= Beginning of Section =
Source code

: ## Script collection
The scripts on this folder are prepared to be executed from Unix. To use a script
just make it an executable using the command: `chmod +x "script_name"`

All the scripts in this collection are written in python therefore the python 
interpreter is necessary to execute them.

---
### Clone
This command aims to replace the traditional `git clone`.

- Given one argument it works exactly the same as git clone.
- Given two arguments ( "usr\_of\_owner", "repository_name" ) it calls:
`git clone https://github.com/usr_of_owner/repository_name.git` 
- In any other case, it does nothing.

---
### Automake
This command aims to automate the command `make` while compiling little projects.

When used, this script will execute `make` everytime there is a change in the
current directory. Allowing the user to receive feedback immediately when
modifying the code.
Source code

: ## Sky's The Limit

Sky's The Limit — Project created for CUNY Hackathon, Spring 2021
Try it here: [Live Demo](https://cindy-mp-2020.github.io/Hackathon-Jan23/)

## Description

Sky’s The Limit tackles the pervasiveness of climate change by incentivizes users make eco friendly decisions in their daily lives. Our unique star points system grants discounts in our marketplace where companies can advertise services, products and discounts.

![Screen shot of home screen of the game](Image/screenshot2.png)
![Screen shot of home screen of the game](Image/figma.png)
= End of Section =
All lines in the data above from the one with "## Script collection" through the one with "When used, this" must be repeated exactly, and no others.

: ## Script collection
The scripts on this folder are prepared to be executed from Unix. To use a script
just make it an executable using the command: `chmod +x "script_name"`

All the scripts in this collection are written in python therefore the python 
interpreter is necessary to execute them.

---
### Clone
This command aims to replace the traditional `git clone`.

- Given one argument it works exactly the same as git clone.
- Given two arguments ( "usr\_of\_owner", "repository_name" ) it calls:
`git clone https://github.com/usr_of_owner/repository_name.git` 
- In any other case, it does nothing.

---
### Automake
This command aims to automate the command `make` while compiling little projects.

When used, this script will execute `make` everytime there is a change in the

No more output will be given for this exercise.